The study population was divided into three groups as follows: natural immunity group (Group 1), vaccine-induced immunity group (Group 2), and vaccine failure group (Group 3). We evaluated the immunogenicity of measles among healthcare workers using three methods—enzyme-linked immunoassays, plaque reduction neutralization tests, and avidity assays. The results were assessed at baseline, 4 weeks after, and 6 months after the completion of measles-mumps-rubella (MMR) vaccination.

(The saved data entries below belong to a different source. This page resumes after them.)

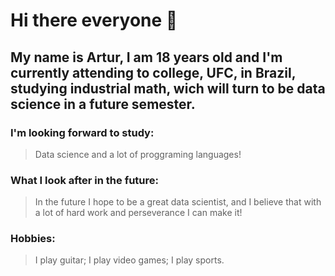 
# Hi there everyone 👋

## My name is Artur, I am 18 years old and I'm currently attending to college, UFC, in Brazil, studying **industrial math**, wich will turn to be **data science** in a future semester.

### I'm looking forward to study:
> Data science and a lot of proggraming languages!

### What I look after in the future: 
> In the future I hope to be a great data scientist, and I believe that with a lot of hard work and perseverance I can make it!

### Hobbies:
> I play guitar;
> I play video games;
> I play sports.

In total, 120 subjects were enrolled, with 40 subjects in each group. The median age of Group 3 was 29 years, which was significantly lower than that of the other groups. The baseline negative measles virus (MeV) IgG in Group 3 increased to a median value of 165 AU/mL at 4 weeks after ORI and was lower than that in Groups 1 and 2. The median neutralizing antibody titer was highest in Group 1, and this was significantly different from that in Group 2 or Group 3 at 4 weeks (944 vs. 405 vs. 482 mIU/mL, P = 0.001) and 6 months (826 vs. 401 vs. 470, P = 0.011) after ORI. The rates of high MeV avidity IgG were highest in Group 2, and these were significantly different from those in Groups 1 or 3 at 4 weeks (77.5 vs. 90% vs. 88.6%, P = 0.03) and 6 months (81 vs. 94.8 vs. 82.1%, P = 0.01) after ORI.


Considering the MeV-neutralizing antibodies and IgG avidity after MMR vaccination in measles-susceptible group, vaccine failure is inferred as secondary vaccine failure, and further data regarding the maintenance of immunogenicity are needed based on long-term data. The MeV-neutralizing antibody levels were highest in the natural immunity group, and the primary vaccine-induced immunity group showed the highest rates of high MeV IgG avidity.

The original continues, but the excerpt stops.